The way the Government came to an end contains a lesson for those who hold the theory that a Labour or Popular Front Government can be neutral in the class struggle and keep the ring fairly for both employers and workers. A fortnight before it collapsed the Government invoked special powers to smash the Paris transport strike. “But,” the apologist will say, “it is the duty of a Labour Government to keep the public services going and not allow the public to be intimidated by either workers or employers.”
We won’t waste time examining the fallacy of that argument but turn to the way the same Government acted to the employers a fortnight later. The Government called a conference of employers’ and workers’ organisations to discuss economic peace. The French equivalent of the Trades Union Congress readily consented, but big business treated it with disdain, and refused to attend except on unreasonable conditions, which they knew would not be acceptable.
Did the Government then call out the armed forces, clap some big business leaders in jail, and threaten the rest with martial law? Nothing of the kind.
What the Prime Minister actually did was to make a bitter speech in which, in addition to attacking speculators, he attacked the workers for striking. (Daily Herald, January 14th, 1938.) So ended the Popular Front Government.
“But,” the apologist will again say, “if the Government were to take action against the capitalists the existing organisation of society would be endangered and public opinion would be against them.”
All very true, but what then is left of the Labour Party’s case for reforming capitalism? And what is there left to say against the Socialist argument that working class problems can only be solved by abolishing capitalism, and capitalism can only be abolished after a majority of the population have been won over to want it abolished ?
One step forward can be recorded in France. Having had experience of this sort of thing, the French workers will not be so easily roused to enthusiasm next time capitalism lets a Popular Front Government extricate it from a crisis. Capitalism masquerading as Socialism is a fruit which the French workers will find less enticing in future. It has, if we may say so, lost its bloom.
Before the new Government was finally formed, Blum tried to get a Cabinet together.
Although he long ago declared that he would in no circumstances desert his Party, as did the late J. R. MacDonald in Great Britain, Blum attempted to form a coalition of seven parties, including’ parties not in the Popular Front. His statement was as follows: —
I am attempting to form a national coalition round the Popular Front.
This becomes in practice an attempt to associate the representatives of all the parties of the Popular Front with men who have until now belonged to the Opposition, but who are known for their attachment to democratic liberties. (Daily Telegraph, 17th January, 1938.)

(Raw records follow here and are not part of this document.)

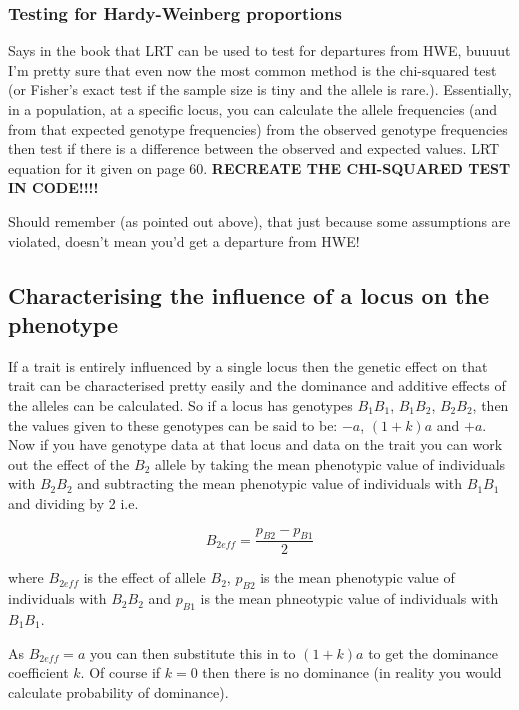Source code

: \documentclass[
]{article}
\begin{document}
\hypertarget{testing-for-hardy-weinberg-proportions}{%
\subsubsection{Testing for Hardy-Weinberg
proportions}\label{testing-for-hardy-weinberg-proportions}}

Says in the book that LRT can be used to test for departures from HWE,
buuuut I'm pretty sure that even now the most common method is the
chi-squared test (or Fisher's exact test if the sample size is tiny and
the allele is rare.). Essentially, in a population, at a specific locus,
you can calculate the allele frequencies (and from that expected
genotype frequencies) from the observed genotype frequencies then test
if there is a difference between the observed and expected values. LRT
equation for it given on page 60. \textbf{RECREATE THE CHI-SQUARED TEST
IN CODE!!!!}

Should remember (as pointed out above), that just because some
assumptions are violated, doesn't mean you'd get a departure from HWE!

\hypertarget{characterising-the-influence-of-a-locus-on-the-phenotype}{%
\subsection{Characterising the influence of a locus on the
phenotype}\label{characterising-the-influence-of-a-locus-on-the-phenotype}}

If a trait is entirely influenced by a single locus then the genetic
effect on that trait can be characterised pretty easily and the
dominance and additive effects of the alleles can be calculated. So if a
locus has genotypes \(B_1B_1\), \(B_1B_2\), \(B_2B_2\), then the values
given to these genotypes can be said to be: \(-a\), \((1 + k)a\) and
\(+a\). Now if you have genotype data at that locus and data on the
trait you can work out the effect of the \(B_2\) allele by taking the
mean phenotypic value of individuals with \(B_2B_2\) and subtracting the
mean phenotypic value of individuals with \(B_1B_1\) and dividing by 2
i.e.

\[ B_{2eff} = \frac{p_{B2} - p_{B1}} {2} \]

where \(B_{2eff}\) is the effect of allele \(B_2\), \(p_{B2}\) is the
mean phenotypic value of individuals with \(B_2B_2\) and \(p_{B1}\) is
the mean phneotypic value of individuals with \(B_1B_1\).

As \(B_{2eff} = a\) you can then substitute this in to \((1 + k)a\) to
get the dominance coefficient \(k\). Of course if \(k = 0\) then there
is no dominance (in reality you would calculate probability of
dominance).
\end{document}
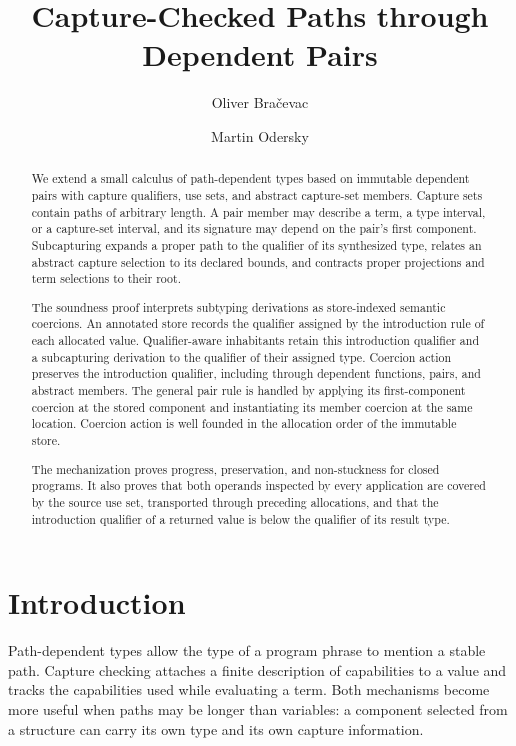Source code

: \documentclass[acmsmall,screen,nonacm]{acmart}
\title{Capture-Checked Paths through Dependent Pairs}
\author{Oliver Bra\v{c}evac}
\author{Martin Odersky}
\begin{document}
\begin{abstract}
We extend a small calculus of path-dependent types based on immutable
dependent pairs with capture qualifiers, use sets, and abstract capture-set
members. Capture sets contain paths of arbitrary length. A pair member may
describe a term, a type interval, or a capture-set interval, and its signature
may depend on the pair's first component. Subcapturing expands a proper path
to the qualifier of its synthesized type, relates an abstract capture
selection to its declared bounds, and contracts proper projections and term
selections to their root.

The soundness proof interprets subtyping derivations as store-indexed
semantic coercions.  An annotated store records the qualifier assigned by
the introduction rule of each allocated value.  Qualifier-aware inhabitants
retain this introduction qualifier and a subcapturing derivation to the
qualifier of their assigned type.  Coercion action preserves the introduction
qualifier, including through dependent functions, pairs, and abstract
members.  The general pair rule is handled by applying its first-component
coercion at the stored component and instantiating its member coercion at the
same location.  Coercion action is well founded in the allocation order of
the immutable store.

The mechanization proves progress, preservation, and non-stuckness for
closed programs.  It also proves that both operands inspected by every
application are covered by the source use set, transported through preceding
allocations, and that the introduction qualifier of a returned value is
below the qualifier of its result type.
\end{abstract}


\maketitle

\section{Introduction}

Path-dependent types allow the type of a program phrase to mention a stable
path. Capture checking attaches a finite description of capabilities to a
value and tracks the capabilities used while evaluating a term. Both
mechanisms become more useful when paths may be longer than variables: a
component selected from a structure can carry its own type and its own
capture information.
\end{document}
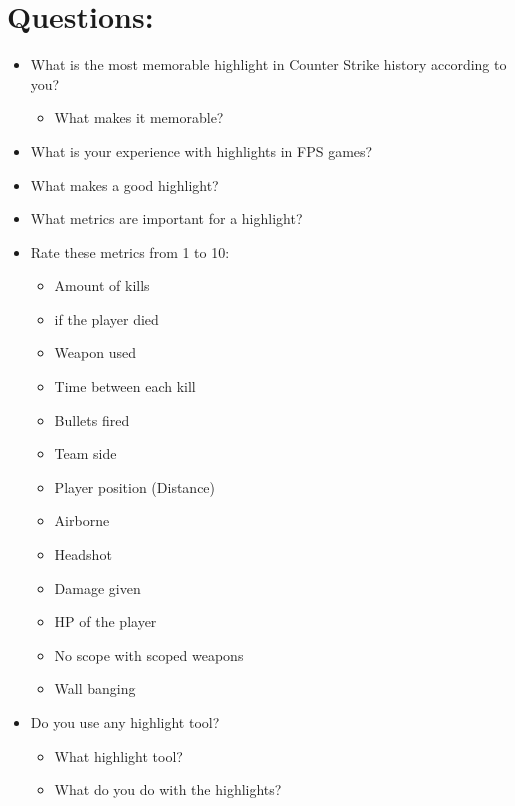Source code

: \documentclass[a4paper,twoside]{bth}
\begin{document}
\section{Questions:}
\normalsize
\begin{itemize}
    \item What is the most memorable highlight in Counter Strike history according to you? 
    \begin{itemize}
        \item What makes it memorable?
    \end{itemize}
    \item What is your experience with highlights in FPS games?
    \item What makes a good highlight?
    \item What metrics are important for a highlight?
    \item Rate these metrics from 1 to 10:
        \begin{itemize}
        \item Amount of kills 
        \item if the player died
        \item Weapon used 
        \item Time between each kill
        \item Bullets fired
        \item Team side
        \item Player position (Distance)
        \item Airborne 
        \item Headshot
        \item Damage given
        \item HP of the player
        \item No scope with scoped weapons
        \item Wall banging
    \end{itemize}
    \item Do you use any highlight tool?
    \begin{itemize}
        \item What highlight tool?
        \item What do you do with the highlights?
    \end{itemize}

    
\end{itemize}
\end{document}
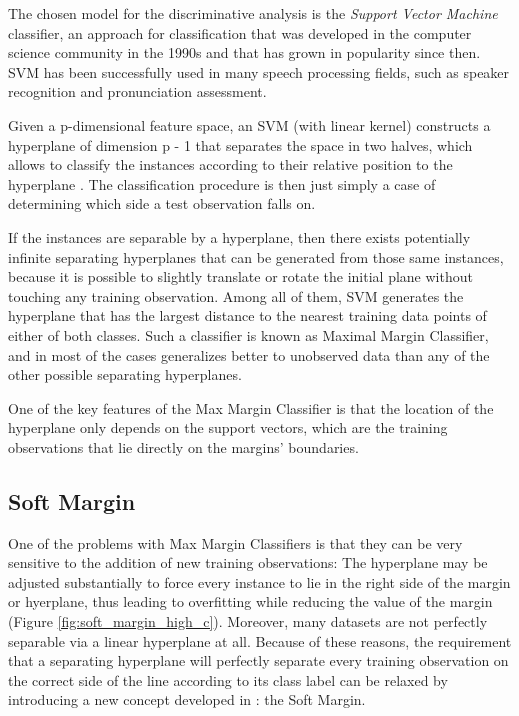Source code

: 
The chosen model for the discriminative analysis is the \textit{Support Vector Machine} classifier,
an approach for classification that was developed in the computer science community in the 1990s
and that has grown in popularity since then. SVM has been successfully used in many
speech processing fields, such as speaker recognition and pronunciation assessment.

Given a p-dimensional feature space, an SVM (with linear kernel)
constructs a hyperplane of dimension p - 1
that separates the space in two halves, which allows to classify the instances according
to their relative position to the hyperplane \cite{svm_jwht}. The classification
procedure is then just simply a case of determining which side a test observation falls on.

If the instances are separable by a hyperplane, then there exists potentially infinite
separating hyperplanes that can be generated from those same instances, because it
is possible to slightly translate or rotate the initial plane without touching any training
observation. Among all of them, SVM generates the hyperplane that has the largest
distance to the nearest training data points of either of both classes. Such a classifier
is known as Maximal Margin Classifier, and in most of the cases generalizes better to
unobserved data than any of the other possible separating hyperplanes.

One of the key features of the Max Margin Classifier is that the location of the hyperplane
only depends on the support vectors, which are the training observations that lie directly
on the margins' boundaries.

\subsection{Soft Margin} \label{subsection:soft_margin}

One of the problems with Max Margin Classifiers is that they can be very sensitive to the
addition of new training observations: The hyperplane may be adjusted substantially
to force every instance to lie in the right side of the margin or hyerplane, thus leading
to overfitting while reducing the value of the margin (Figure \ref{fig:soft_margin_high_c}).
Moreover, many datasets are not perfectly separable via a linear hyperplane at all.
Because of these reasons, the requirement that a separating hyperplane will perfectly separate
every training observation on the correct side of the line according to its class label can
be relaxed by introducing a new concept developed in \cite{svm_soft_margin}: the Soft Margin.

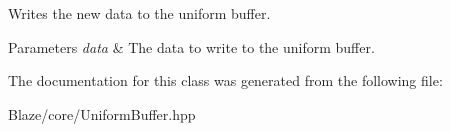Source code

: Writes the new data to the uniform buffer. 


\begin{DoxyParams}{Parameters}
{\em data} & The data to write to the uniform buffer. \\
\hline
\end{DoxyParams}


The documentation for this class was generated from the following file\+:\begin{DoxyCompactItemize}
\item 
Blaze/core/Uniform\+Buffer.\+hpp\end{DoxyCompactItemize}
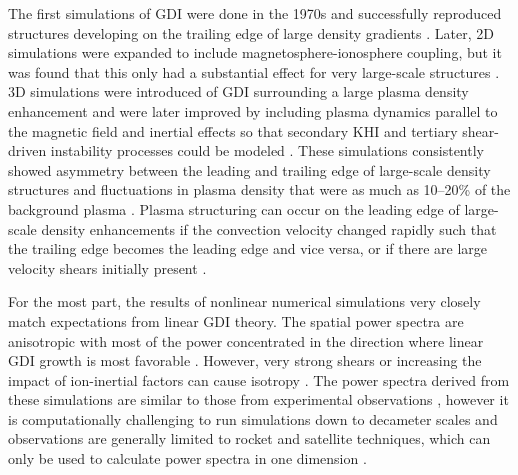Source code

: The first simulations of GDI were done in the 1970s and successfully reproduced structures developing on the trailing edge of large density gradients \citep{Zabusky1973,Doles1976,Scannapieco1976,Ossakow1975,Ossakow1977}.  Later, 2D simulations were expanded to include magnetosphere-ionosphere coupling, but it was found that this only had a substantial effect for very large-scale structures \citep{Keskinen1990}.  3D simulations were introduced of GDI surrounding a large plasma density enhancement \citep{Guzdar1998} and were later improved by including plasma dynamics parallel to the magnetic field and inertial effects so that secondary KHI and tertiary shear-driven instability processes could be modeled \citep{Gondarenko1999}.  These simulations consistently showed asymmetry between the leading and trailing edge of large-scale density structures and fluctuations in plasma density that were as much as 10--20\% of the background plasma \citep{Gondarenko2004a,Gondarenko2004b}.  Plasma structuring can occur on the leading edge of large-scale density enhancements if the convection velocity changed rapidly such that the trailing edge becomes the leading edge and vice versa, or if there are large velocity shears initially present \citep{Gondarenko2004a,Gondarenko2004b}.

For the most part, the results of nonlinear numerical simulations very closely match expectations from linear GDI theory.  The spatial power spectra are anisotropic with most of the power concentrated in the direction where linear GDI growth is most favorable \citep{Keskinen1981a,Keskinen1981b,Keskinen1982a,Gondarenko2001,Gondarenko2004b}.  However, very strong shears or increasing the impact of ion-inertial factors can cause isotropy \citep{Gondarenko2001,Gondarenko2006}.  The power spectra derived from these simulations are similar to those from experimental observations \citep{Baker1978,Kelley1979}, however it is computationally challenging to run simulations down to decameter scales and observations are generally limited to rocket and satellite techniques, which can only be used to calculate power spectra in one dimension \citep{Villain1986,Moen2012}.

The attempt failed because M. Reynaud, who was expressly invited by Blum to join the new Government as Finance Minister, and “who has held this post in the Right Wing Governments of M. Laval and M. Tardieu . . . stipulated . . . that M. Marin’s Right Wing group should be included.” (Daily Telegraph, January 17th, 1938.) This condition M. Blum would not accept.
It will be noticed that the idea of a National Front, including Conservatives, was being canvassed about a year ago by Thorez, leader of the French Communists, and that when the new Government asked for a vote of confidence on first presenting itself to Parliament on January 21st, the Communists (and the Conservatives) were among the 500 who placed on record their confidence in this frankly capitalist Government.